- _TRY IT_:
Reproduce the entries exactly and omit the pictures.

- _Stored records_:
- - - - - - -

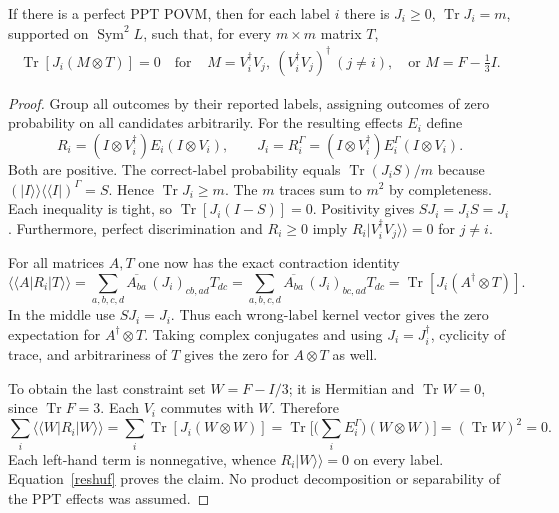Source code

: \documentclass[10pt]{article}
\DeclareMathOperator{\Tr}{Tr}\DeclareMathOperator{\Sym}{Sym}
\begin{document}
\begin{lemma}\label{moment}If there is a perfect PPT POVM, then for each label $i$ there is $J_i\ge0$, $\Tr J_i=m$, supported on $\Sym^2 L$, such that, for every $m\times m$ matrix $T$,
\begin{align}
 \Tr[J_i(M\otimes T)]=0\quad\text{for }&
 M=V_i^\dagger V_j,\ (V_i^\dagger V_j)^\dagger\ (j\ne i),\quad
                 \text{or } M=F-\tfrac13 I . \label{momentconstraints}
\end{align}
\end{lemma}
\begin{proof}Group all outcomes by their reported labels, assigning outcomes of zero probability on all candidates arbitrarily. For the resulting effects $E_i$ define
\[
 R_i=(I\otimes V_i^\dagger)E_i(I\otimes V_i),\qquad
 J_i=R_i^\Gamma=(I\otimes V_i^\dagger)E_i^\Gamma(I\otimes V_i).
\]
Both are positive. The correct-label probability equals $\Tr(J_i S)/m$ because $(|I\rangle\!\rangle\langle\!\langle I|)^\Gamma=S$. Hence $\Tr J_i\ge m$. The $m$ traces sum to $m^2$ by completeness. Each inequality is tight, so $\Tr[J_i(I-S)]=0$. Positivity gives $SJ_i=J_iS=J_i$. Furthermore, perfect discrimination and $R_i\ge0$ imply $R_i|V_i^\dagger V_j\rangle\!\rangle=0$ for $j\ne i$.

For all matrices $A,T$ one now has the exact contraction identity
\begin{equation}
 \langle\!\langle A|R_i|T\rangle\!\rangle
   =\sum_{a,b,c,d}\overline{A_{ba}}\,(J_i)_{cb,ad} T_{dc}
   =\sum_{a,b,c,d}\overline{A_{ba}}\,(J_i)_{bc,ad} T_{dc}
   = \Tr[J_i(A^\dagger\otimes T)]. \label{reshuf}
\end{equation}
In the middle use $SJ_i=J_i$. Thus each wrong-label kernel vector gives the zero expectation for $A^\dagger\otimes T$. Taking complex conjugates and using $J_i=J_i^\dagger$, cyclicity of trace, and arbitrariness of $T$ gives the zero for $A\otimes T$ as well.

To obtain the last constraint set $W=F-I/3$; it is Hermitian and $\Tr W=0$, since $\Tr F=3$. Each $V_i$ commutes with $W$. Therefore
\[
 \sum_i\langle\!\langle W|R_i|W\rangle\!\rangle
 =\sum_i\Tr[J_i(W\otimes W)]
 =\Tr\Big[\Big(\sum_i E_i^\Gamma\Big)(W\otimes W)\Big]
 =(\Tr W)^2=0.
\]
Each left-hand term is nonnegative, whence $R_i|W\rangle\!\rangle=0$ on every label. Equation~\eqref{reshuf} proves the claim. No product decomposition or separability of the PPT effects was assumed.
\end{proof}
\end{document}
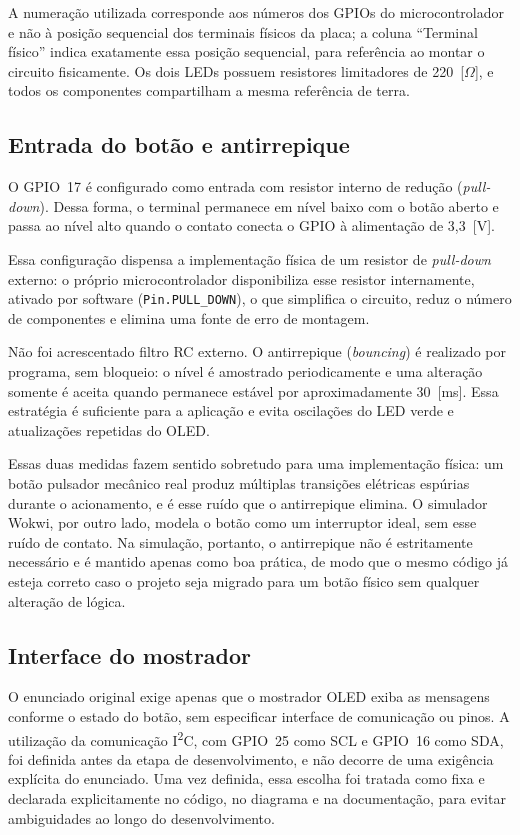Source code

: \documentclass[12pt,a4paper]{article}
\begin{document}
A numeração utilizada corresponde aos números dos GPIOs do microcontrolador e não à posição sequencial dos terminais físicos da placa; a coluna ``Terminal físico'' indica exatamente essa posição sequencial, para referência ao montar o circuito fisicamente. Os dois LEDs possuem resistores limitadores de 220~[$\Omega$], e todos os componentes compartilham a mesma referência de terra.

\subsection{Entrada do botão e antirrepique}

O GPIO~17 é configurado como entrada com resistor interno de redução (\textit{pull-down}). Dessa forma, o terminal permanece em nível baixo com o botão aberto e passa ao nível alto quando o contato conecta o GPIO à alimentação de 3,3~[V].

Essa configuração dispensa a implementação física de um resistor de \textit{pull-down} externo: o próprio microcontrolador disponibiliza esse resistor internamente, ativado por software (\texttt{Pin.PULL\_DOWN}), o que simplifica o circuito, reduz o número de componentes e elimina uma fonte de erro de montagem.

Não foi acrescentado filtro RC externo. O antirrepique (\textit{bouncing}) é realizado por programa, sem bloqueio: o nível é amostrado periodicamente e uma alteração somente é aceita quando permanece estável por aproximadamente 30~[ms]. Essa estratégia é suficiente para a aplicação e evita oscilações do LED verde e atualizações repetidas do OLED.

Essas duas medidas fazem sentido sobretudo para uma implementação física: um botão pulsador mecânico real produz múltiplas transições elétricas espúrias durante o acionamento, e é esse ruído que o antirrepique elimina. O simulador Wokwi, por outro lado, modela o botão como um interruptor ideal, sem esse ruído de contato. Na simulação, portanto, o antirrepique não é estritamente necessário e é mantido apenas como boa prática, de modo que o mesmo código já esteja correto caso o projeto seja migrado para um botão físico sem qualquer alteração de lógica.

\subsection{Interface do mostrador}

O enunciado original exige apenas que o mostrador OLED exiba as mensagens conforme o estado do botão, sem especificar interface de comunicação ou pinos. A utilização da comunicação I\textsuperscript{2}C, com GPIO~25 como SCL e GPIO~16 como SDA, foi definida antes da etapa de desenvolvimento, e não decorre de uma exigência explícita do enunciado. Uma vez definida, essa escolha foi tratada como fixa e declarada explicitamente no código, no diagrama e na documentação, para evitar ambiguidades ao longo do desenvolvimento.
\end{document}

- - - - - - -

- _TASK ANSWER_:
Source code

: \documentclass[10pt]{article}
\DeclareMathOperator{\Tr}{Tr}\DeclareMathOperator{\Sym}{Sym}
\begin{document}
\begin{lemma}\label{moment}If there is a perfect PPT POVM, then for each label $i$ there is $J_i\ge0$, $\Tr J_i=m$, supported on $\Sym^2 L$, such that, for every $m\times m$ matrix $T$,
\begin{align}
 \Tr[J_i(M\otimes T)]=0\quad\text{for }&
 M=V_i^\dagger V_j,\ (V_i^\dagger V_j)^\dagger\ (j\ne i),\quad
                 \text{or } M=F-\tfrac13 I . \label{momentconstraints}
\end{align}
\end{lemma}
\begin{proof}Group all outcomes by their reported labels, assigning outcomes of zero probability on all candidates arbitrarily. For the resulting effects $E_i$ define
\[
 R_i=(I\otimes V_i^\dagger)E_i(I\otimes V_i),\qquad
 J_i=R_i^\Gamma=(I\otimes V_i^\dagger)E_i^\Gamma(I\otimes V_i).
\]
Both are positive. The correct-label probability equals $\Tr(J_i S)/m$ because $(|I\rangle\!\rangle\langle\!\langle I|)^\Gamma=S$. Hence $\Tr J_i\ge m$. The $m$ traces sum to $m^2$ by completeness. Each inequality is tight, so $\Tr[J_i(I-S)]=0$. Positivity gives $SJ_i=J_iS=J_i$. Furthermore, perfect discrimination and $R_i\ge0$ imply $R_i|V_i^\dagger V_j\rangle\!\rangle=0$ for $j\ne i$.

For all matrices $A,T$ one now has the exact contraction identity
\begin{equation}
 \langle\!\langle A|R_i|T\rangle\!\rangle
   =\sum_{a,b,c,d}\overline{A_{ba}}\,(J_i)_{cb,ad} T_{dc}
   =\sum_{a,b,c,d}\overline{A_{ba}}\,(J_i)_{bc,ad} T_{dc}
   = \Tr[J_i(A^\dagger\otimes T)]. \label{reshuf}
\end{equation}
In the middle use $SJ_i=J_i$. Thus each wrong-label kernel vector gives the zero expectation for $A^\dagger\otimes T$. Taking complex conjugates and using $J_i=J_i^\dagger$, cyclicity of trace, and arbitrariness of $T$ gives the zero for $A\otimes T$ as well.

To obtain the last constraint set $W=F-I/3$; it is Hermitian and $\Tr W=0$, since $\Tr F=3$. Each $V_i$ commutes with $W$. Therefore
\[
 \sum_i\langle\!\langle W|R_i|W\rangle\!\rangle
 =\sum_i\Tr[J_i(W\otimes W)]
 =\Tr\Big[\Big(\sum_i E_i^\Gamma\Big)(W\otimes W)\Big]
 =(\Tr W)^2=0.
\]
Each left-hand term is nonnegative, whence $R_i|W\rangle\!\rangle=0$ on every label. Equation~\eqref{reshuf} proves the claim. No product decomposition or separability of the PPT effects was assumed.
\end{proof}
\end{document}
Source code

: \documentclass[12pt,a4paper]{article}
\begin{document}
A numeração utilizada corresponde aos números dos GPIOs do microcontrolador e não à posição sequencial dos terminais físicos da placa; a coluna ``Terminal físico'' indica exatamente essa posição sequencial, para referência ao montar o circuito fisicamente. Os dois LEDs possuem resistores limitadores de 220~[$\Omega$], e todos os componentes compartilham a mesma referência de terra.

\subsection{Entrada do botão e antirrepique}

O GPIO~17 é configurado como entrada com resistor interno de redução (\textit{pull-down}). Dessa forma, o terminal permanece em nível baixo com o botão aberto e passa ao nível alto quando o contato conecta o GPIO à alimentação de 3,3~[V].

Essa configuração dispensa a implementação física de um resistor de \textit{pull-down} externo: o próprio microcontrolador disponibiliza esse resistor internamente, ativado por software (\texttt{Pin.PULL\_DOWN}), o que simplifica o circuito, reduz o número de componentes e elimina uma fonte de erro de montagem.

Não foi acrescentado filtro RC externo. O antirrepique (\textit{bouncing}) é realizado por programa, sem bloqueio: o nível é amostrado periodicamente e uma alteração somente é aceita quando permanece estável por aproximadamente 30~[ms]. Essa estratégia é suficiente para a aplicação e evita oscilações do LED verde e atualizações repetidas do OLED.

Essas duas medidas fazem sentido sobretudo para uma implementação física: um botão pulsador mecânico real produz múltiplas transições elétricas espúrias durante o acionamento, e é esse ruído que o antirrepique elimina. O simulador Wokwi, por outro lado, modela o botão como um interruptor ideal, sem esse ruído de contato. Na simulação, portanto, o antirrepique não é estritamente necessário e é mantido apenas como boa prática, de modo que o mesmo código já esteja correto caso o projeto seja migrado para um botão físico sem qualquer alteração de lógica.

\subsection{Interface do mostrador}

O enunciado original exige apenas que o mostrador OLED exiba as mensagens conforme o estado do botão, sem especificar interface de comunicação ou pinos. A utilização da comunicação I\textsuperscript{2}C, com GPIO~25 como SCL e GPIO~16 como SDA, foi definida antes da etapa de desenvolvimento, e não decorre de uma exigência explícita do enunciado. Uma vez definida, essa escolha foi tratada como fixa e declarada explicitamente no código, no diagrama e na documentação, para evitar ambiguidades ao longo do desenvolvimento.
\end{document}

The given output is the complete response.